4 Fixed point theorems

Now, we are equipped to prove the main result of this paper.

Theorem 1

Let \((X,d,\mathcal{R})\) be a metric space equipped with a binary relation \(\mathcal{R}\) defined on X and T a self-mapping on X. Assume that the following conditions hold:

  1. (a)

    \((X,d)\) is \(\mathcal{R}\)-complete,

  2. (b)

    \(X(T,\mathcal{R})\) is non-empty,

  3. (c)

    \(\mathcal{R}\) is T-closed,

  4. (d)

    either T is \(\mathcal{R}\)-continuous or \(\mathcal{R}\) is d-self-closed,

  5. (e)

    there exists an implicit function \(F\in \mathcal{F}\) with

    $$F\bigl(d(Tx,Ty), d(x,y), d(x,Tx), d(y,Ty), d(x,Ty), d(y,Tx)\bigr)\leq 0, $$

    for all \(x,y\in X\) such that \((x,y)\in \mathcal{R}\).

Then T has a fixed point.

Proof

Choose \(x_{0} \in X(T,\mathcal{R})\). Construct a Picard sequence (iterates) \(\{x_{n}\}\), i.e., \(x_{n}=T^{n}(x_{0})\), \(\forall n\in \mathbb{N}_{0}\). Since \((x_{0},Tx_{0})\in \mathcal{R}\) and \(\mathcal{R}\) is T-closed (hypothesis (c)), we have

$$\bigl(Tx_{0},T^{2}x_{0}\bigr), \bigl(T^{2}x_{0},T^{3}x_{0}\bigr),\ldots, \bigl(T^{n}x_{0},T^{n+1}x_{0}\bigr),\ldots \in \mathcal{R}. $$

Notice that

$$ (x_{n},x_{n+1})\in\mathcal{R}, \quad\forall n\in \mathbb{N}_{0}, $$
(1)

so that the sequence \(\{x_{n}\}\) is \(\mathcal{R}\)-preserving. On using condition (e), we have (for all \(n\in\mathbb{N} _{0}\))

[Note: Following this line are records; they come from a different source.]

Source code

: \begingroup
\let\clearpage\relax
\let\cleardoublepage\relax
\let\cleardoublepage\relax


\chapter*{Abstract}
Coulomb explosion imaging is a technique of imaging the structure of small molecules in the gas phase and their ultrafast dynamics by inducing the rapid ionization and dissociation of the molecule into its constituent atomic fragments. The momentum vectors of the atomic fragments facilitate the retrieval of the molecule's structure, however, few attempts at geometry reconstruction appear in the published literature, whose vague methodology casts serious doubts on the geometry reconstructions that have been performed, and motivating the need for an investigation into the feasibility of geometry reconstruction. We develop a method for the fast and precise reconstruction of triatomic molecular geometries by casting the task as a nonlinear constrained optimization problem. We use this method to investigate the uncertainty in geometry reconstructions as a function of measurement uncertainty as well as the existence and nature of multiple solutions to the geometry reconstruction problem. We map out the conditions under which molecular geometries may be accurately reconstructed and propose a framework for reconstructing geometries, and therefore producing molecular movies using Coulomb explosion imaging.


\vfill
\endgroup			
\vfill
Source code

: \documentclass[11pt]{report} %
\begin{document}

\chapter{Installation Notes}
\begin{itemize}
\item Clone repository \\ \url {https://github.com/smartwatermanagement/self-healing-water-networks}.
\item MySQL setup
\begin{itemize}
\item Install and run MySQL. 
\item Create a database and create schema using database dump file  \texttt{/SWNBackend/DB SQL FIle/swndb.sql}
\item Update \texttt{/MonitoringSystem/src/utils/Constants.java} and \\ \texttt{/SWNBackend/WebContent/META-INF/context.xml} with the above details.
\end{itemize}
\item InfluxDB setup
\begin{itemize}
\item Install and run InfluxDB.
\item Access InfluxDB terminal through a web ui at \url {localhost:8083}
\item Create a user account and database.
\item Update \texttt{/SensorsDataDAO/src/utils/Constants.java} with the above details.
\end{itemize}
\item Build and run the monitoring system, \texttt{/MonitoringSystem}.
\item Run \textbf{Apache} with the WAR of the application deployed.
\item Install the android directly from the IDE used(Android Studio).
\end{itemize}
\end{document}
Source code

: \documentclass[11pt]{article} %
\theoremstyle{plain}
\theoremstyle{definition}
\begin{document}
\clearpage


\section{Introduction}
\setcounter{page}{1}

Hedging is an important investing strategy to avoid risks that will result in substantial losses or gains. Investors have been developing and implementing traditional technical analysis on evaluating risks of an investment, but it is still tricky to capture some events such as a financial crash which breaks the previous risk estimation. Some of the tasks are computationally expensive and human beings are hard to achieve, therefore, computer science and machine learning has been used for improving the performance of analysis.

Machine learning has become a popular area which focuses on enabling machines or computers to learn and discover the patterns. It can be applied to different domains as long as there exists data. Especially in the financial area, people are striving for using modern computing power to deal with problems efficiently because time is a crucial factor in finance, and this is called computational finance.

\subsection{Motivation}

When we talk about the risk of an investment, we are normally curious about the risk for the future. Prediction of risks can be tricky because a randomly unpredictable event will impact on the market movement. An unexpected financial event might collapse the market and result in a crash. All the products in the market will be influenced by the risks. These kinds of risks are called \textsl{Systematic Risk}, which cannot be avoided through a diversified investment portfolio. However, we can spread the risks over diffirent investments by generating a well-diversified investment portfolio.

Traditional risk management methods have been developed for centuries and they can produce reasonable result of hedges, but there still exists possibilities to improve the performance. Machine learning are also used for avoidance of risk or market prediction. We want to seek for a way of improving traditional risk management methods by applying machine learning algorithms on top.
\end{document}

$$F \bigl(d(Tx_{n},Tx_{n+1}), d(x_{n},x_{n+1}), d(x_{n},Tx_{n}), d(x_{n+1},Tx_{n+1}), d(x_{n},Tx_{n+1}), d(x_{n+1},Tx_{n}) \bigr)\leq 0, $$

or

$$F \bigl(d(x_{n+1},x_{n+2}), d(x_{n},x_{n+1}), d(x_{n},x_{n+1}), d(x_{n+1},x_{n+2}), d(x_{n},x_{n+2}), d(x_{n+1},x_{n+1}) \bigr) \leq 0. $$

Putting \(s=d(x_{n+1},x_{n+2})\) and \(t=d(x_{n},x_{n+1})\) in the above inequality, we get

$$F \bigl(s,t,t,s,d(x_{n},x_{n+2}),0 \bigr)\leq0. $$

On using the triangular inequality, we have

$$d(x_{n},x_{n+2})\leq d(x_{n},x_{n+1})+ d(x_{n+1},x_{n+2})=s+t, $$

so that (owing to non-increasing property of F in the fifth variable)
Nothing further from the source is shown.